Put an End to Abortion Whispers

As Prime Minister John Howard put it: “You can’t have a situation where every time somebody dares to express a view, they’re jumped upon from a great height and it’s said the issue is back on the agenda.”

He’s right. The country needs to take a few deep breaths, and a long view on abortion politics.

We all know there is a strident coterie of conservative, misogynist men in the inner circle of Government who are not only completely opposed to women having a right to choose abortion at any stage of pregnancy, but determined to do something about it.

What this means is that over the next few years we are going to be hearing a lot from this powerful posse about female irresponsibility when it comes to contraception. We’ll be getting an earful about callous feminist career-women who selfishly choose abortion instead of motherhood, or depressed and regretful “post-abortive” women who demonstrate the folly of society trusting the female of the species to make important decisions about their own futures, and they’ll be heaps about the number of abortions that Australian women have. They’ll be more assertions than you can shake a stick at about the tragedy of “late-term” abortions (a term that will never be defined but will be applied to all terminations done after 12 or 14 weeks) and our ears will be bashed with graphic descriptions of termination techniques used after the first trimester.

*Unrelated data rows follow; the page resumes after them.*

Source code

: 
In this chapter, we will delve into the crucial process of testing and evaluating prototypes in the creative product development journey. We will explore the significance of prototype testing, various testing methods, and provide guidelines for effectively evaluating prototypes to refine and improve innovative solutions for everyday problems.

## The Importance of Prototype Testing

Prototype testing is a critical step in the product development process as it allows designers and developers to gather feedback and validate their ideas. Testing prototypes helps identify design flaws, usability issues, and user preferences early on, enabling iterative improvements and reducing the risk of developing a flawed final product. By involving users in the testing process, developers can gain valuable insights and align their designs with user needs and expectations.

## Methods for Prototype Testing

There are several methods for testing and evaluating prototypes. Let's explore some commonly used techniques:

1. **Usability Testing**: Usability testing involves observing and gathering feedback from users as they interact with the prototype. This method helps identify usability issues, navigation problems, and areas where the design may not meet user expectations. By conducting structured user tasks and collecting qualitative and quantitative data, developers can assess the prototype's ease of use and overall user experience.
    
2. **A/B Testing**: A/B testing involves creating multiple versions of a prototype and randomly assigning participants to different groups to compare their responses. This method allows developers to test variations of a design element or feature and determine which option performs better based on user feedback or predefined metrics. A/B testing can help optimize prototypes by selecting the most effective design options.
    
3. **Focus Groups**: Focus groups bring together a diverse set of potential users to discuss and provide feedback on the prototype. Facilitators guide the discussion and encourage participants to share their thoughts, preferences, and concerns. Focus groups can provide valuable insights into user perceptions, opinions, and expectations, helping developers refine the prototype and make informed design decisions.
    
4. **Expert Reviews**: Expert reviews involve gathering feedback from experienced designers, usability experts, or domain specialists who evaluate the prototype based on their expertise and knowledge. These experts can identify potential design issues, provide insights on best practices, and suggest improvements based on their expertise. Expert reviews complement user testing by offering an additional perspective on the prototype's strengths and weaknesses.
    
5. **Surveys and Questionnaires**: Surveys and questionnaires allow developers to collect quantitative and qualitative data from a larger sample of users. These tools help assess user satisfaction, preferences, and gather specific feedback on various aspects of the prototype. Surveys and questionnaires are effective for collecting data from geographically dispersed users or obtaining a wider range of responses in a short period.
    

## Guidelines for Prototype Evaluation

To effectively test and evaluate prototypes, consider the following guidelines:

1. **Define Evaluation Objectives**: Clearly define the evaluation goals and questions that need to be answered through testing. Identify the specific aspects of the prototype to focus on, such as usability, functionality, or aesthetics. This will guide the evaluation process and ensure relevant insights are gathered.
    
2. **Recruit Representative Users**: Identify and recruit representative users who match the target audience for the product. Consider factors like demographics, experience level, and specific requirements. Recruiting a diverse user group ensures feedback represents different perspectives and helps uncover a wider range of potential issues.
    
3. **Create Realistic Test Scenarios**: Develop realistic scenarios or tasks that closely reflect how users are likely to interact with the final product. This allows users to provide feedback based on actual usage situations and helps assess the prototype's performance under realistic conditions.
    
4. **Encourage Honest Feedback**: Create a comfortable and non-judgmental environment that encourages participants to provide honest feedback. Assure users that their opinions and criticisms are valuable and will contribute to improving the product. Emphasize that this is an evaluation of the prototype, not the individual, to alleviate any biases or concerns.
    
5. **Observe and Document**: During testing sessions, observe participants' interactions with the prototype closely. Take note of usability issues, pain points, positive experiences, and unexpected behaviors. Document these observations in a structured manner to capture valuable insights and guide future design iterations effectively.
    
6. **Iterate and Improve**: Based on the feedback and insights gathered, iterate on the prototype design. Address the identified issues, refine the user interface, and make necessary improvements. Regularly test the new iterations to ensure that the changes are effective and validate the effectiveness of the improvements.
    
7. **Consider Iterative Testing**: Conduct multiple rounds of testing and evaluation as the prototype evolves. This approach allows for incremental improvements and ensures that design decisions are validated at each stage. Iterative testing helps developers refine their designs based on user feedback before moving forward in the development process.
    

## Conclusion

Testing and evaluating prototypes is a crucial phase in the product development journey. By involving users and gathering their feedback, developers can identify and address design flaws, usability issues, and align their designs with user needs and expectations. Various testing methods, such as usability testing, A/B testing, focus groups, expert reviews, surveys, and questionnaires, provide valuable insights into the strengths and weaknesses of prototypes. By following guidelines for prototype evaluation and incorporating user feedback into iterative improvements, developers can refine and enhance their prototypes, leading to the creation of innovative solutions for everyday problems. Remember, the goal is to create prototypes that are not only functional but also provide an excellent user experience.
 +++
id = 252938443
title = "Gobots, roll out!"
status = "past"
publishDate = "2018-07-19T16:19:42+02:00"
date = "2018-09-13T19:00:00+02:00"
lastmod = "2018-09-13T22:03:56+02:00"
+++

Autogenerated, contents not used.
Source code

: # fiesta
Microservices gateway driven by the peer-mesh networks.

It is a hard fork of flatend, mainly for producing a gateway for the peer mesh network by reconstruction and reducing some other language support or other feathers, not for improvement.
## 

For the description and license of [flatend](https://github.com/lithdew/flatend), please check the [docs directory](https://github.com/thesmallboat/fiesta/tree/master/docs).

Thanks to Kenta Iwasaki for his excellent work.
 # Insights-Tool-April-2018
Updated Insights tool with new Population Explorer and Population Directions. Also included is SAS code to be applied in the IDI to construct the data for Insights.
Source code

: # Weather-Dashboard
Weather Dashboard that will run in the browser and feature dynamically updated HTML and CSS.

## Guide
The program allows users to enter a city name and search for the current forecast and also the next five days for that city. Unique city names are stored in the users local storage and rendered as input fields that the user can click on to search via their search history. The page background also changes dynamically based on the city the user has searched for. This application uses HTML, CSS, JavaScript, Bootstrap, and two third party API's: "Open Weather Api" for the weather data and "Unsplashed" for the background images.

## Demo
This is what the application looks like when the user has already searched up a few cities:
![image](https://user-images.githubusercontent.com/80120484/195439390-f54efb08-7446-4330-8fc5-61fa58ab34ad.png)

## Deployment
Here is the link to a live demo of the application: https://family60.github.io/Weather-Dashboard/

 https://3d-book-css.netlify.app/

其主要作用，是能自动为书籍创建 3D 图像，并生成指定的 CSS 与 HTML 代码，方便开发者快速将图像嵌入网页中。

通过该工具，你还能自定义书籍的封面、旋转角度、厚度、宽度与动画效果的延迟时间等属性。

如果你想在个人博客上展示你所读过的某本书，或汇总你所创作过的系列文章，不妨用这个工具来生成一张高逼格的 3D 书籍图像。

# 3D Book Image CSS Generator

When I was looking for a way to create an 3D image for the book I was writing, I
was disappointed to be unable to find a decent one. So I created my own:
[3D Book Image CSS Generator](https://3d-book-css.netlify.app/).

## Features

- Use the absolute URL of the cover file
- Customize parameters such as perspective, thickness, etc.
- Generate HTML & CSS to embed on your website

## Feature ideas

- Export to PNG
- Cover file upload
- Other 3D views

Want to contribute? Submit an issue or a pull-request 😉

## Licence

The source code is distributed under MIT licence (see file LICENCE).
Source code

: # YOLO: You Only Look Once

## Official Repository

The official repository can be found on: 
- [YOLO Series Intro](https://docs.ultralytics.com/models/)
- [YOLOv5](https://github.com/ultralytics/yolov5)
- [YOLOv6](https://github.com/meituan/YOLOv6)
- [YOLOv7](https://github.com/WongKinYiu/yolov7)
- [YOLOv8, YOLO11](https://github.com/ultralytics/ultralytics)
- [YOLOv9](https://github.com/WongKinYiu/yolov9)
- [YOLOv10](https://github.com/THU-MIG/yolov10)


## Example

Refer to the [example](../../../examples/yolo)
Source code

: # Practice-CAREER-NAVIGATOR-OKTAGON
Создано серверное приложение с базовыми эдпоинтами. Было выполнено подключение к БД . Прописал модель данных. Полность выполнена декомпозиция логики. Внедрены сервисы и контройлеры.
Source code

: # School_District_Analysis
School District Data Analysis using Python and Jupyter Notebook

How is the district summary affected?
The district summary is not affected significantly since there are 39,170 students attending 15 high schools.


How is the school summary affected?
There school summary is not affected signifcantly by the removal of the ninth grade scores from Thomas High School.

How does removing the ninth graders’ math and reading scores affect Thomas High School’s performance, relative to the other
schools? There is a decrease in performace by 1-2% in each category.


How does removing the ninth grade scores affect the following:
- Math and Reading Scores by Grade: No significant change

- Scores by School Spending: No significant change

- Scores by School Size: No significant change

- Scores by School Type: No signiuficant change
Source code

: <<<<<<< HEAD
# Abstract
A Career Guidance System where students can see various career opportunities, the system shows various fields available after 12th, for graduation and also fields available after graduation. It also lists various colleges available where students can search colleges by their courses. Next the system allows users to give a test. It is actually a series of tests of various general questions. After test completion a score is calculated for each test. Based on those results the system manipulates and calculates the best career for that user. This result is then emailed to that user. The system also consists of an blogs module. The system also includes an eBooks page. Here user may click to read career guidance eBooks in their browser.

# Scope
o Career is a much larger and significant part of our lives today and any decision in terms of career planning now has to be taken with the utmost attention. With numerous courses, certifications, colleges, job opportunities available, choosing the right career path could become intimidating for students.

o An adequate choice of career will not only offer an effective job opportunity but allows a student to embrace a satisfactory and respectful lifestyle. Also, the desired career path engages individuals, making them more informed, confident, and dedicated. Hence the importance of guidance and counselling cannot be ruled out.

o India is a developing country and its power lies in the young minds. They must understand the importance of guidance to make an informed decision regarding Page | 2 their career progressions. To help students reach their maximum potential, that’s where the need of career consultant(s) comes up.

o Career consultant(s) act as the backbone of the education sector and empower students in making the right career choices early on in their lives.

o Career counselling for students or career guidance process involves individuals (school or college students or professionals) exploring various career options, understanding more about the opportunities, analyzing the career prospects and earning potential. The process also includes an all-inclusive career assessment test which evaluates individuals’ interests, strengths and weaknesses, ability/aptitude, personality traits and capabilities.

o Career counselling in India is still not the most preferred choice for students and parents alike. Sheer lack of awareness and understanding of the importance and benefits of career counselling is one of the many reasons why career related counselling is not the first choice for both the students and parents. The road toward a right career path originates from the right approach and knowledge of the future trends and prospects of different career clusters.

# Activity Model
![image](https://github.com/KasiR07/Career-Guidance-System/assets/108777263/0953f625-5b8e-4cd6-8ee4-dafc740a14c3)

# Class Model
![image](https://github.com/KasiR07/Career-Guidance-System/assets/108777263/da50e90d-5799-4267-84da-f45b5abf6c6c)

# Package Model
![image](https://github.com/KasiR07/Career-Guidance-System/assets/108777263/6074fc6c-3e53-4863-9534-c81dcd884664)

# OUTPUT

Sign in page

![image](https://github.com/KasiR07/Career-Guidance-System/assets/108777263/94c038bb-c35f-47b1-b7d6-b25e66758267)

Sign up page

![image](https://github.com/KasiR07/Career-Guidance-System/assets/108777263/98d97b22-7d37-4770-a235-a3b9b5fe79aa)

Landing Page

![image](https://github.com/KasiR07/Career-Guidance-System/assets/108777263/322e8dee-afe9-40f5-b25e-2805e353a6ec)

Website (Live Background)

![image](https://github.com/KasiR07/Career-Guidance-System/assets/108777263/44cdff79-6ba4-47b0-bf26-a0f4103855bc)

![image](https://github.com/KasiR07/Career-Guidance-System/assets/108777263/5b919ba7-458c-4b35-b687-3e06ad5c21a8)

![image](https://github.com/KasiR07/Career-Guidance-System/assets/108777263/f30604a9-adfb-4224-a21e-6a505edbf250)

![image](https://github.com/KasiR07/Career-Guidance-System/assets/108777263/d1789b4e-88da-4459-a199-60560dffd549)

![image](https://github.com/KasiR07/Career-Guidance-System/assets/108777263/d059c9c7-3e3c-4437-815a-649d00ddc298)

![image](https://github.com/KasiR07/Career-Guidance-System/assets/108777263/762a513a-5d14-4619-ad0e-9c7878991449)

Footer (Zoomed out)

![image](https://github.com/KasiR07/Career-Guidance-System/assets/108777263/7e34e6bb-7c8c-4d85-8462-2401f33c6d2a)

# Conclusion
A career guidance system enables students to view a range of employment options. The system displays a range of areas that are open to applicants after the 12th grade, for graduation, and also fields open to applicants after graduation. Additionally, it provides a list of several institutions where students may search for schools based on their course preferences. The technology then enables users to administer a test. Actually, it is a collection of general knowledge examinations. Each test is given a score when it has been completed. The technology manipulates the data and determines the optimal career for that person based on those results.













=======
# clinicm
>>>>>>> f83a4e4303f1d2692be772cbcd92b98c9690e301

It will be implied that abortion causes breast cancer despite the US National Cancer Institute stating unequivocally in 2003 (based on a meta analysis of all existing population-based, clinical and animal studies) that “having an abortion or miscarriage does not increase a woman’s subsequent risk of developing breast cancer”. It will be asserted that abortion causes post-traumatic stress, despite Ronald Regan’s Surgeon General, the anti-choice C. Everett Koop, concluding that psychological problems from abortion were “minuscule from a public health perspective”, and a panel of the American Psychological Foundation concluding in 1989 that terminating an unwanted pregnancy posed no hazard to women’s mental health.

Questions will be raised about the safety of Mifepristone (RU 486), a drug unavailable in Australia as a result of past anti-choice activism despite it being used safely for many years by millions of women in at least 19 countries. Assertions will be made about the unfairness of making anti-choice taxpayers subsidize women’s abortions through Medicare (though the entitlement of bike-riders to withdraw their taxes from the building of roads, will not be mentioned).

My point is twofold. First, we’ve got a long, long way to go until the next federal election. From this point until at least then – and maybe longer, given current predictions about time needed for Labour to become competitive again – we can feel confident that anti-choice Coalition forces are going to use their power and influence in any way they can to stir the pot on the abortion issue.

Are we going to jump every time any one of them says, “boo”? Dance like marionettes whenever they tug (the same old) string? How many times can and should we “debate” the same issues, particularly when – despite all the argy-bargy at the tail end of last year – a national public opinion survey done by the ANU showed 81% of Australians agreeing that women should have a right to choose?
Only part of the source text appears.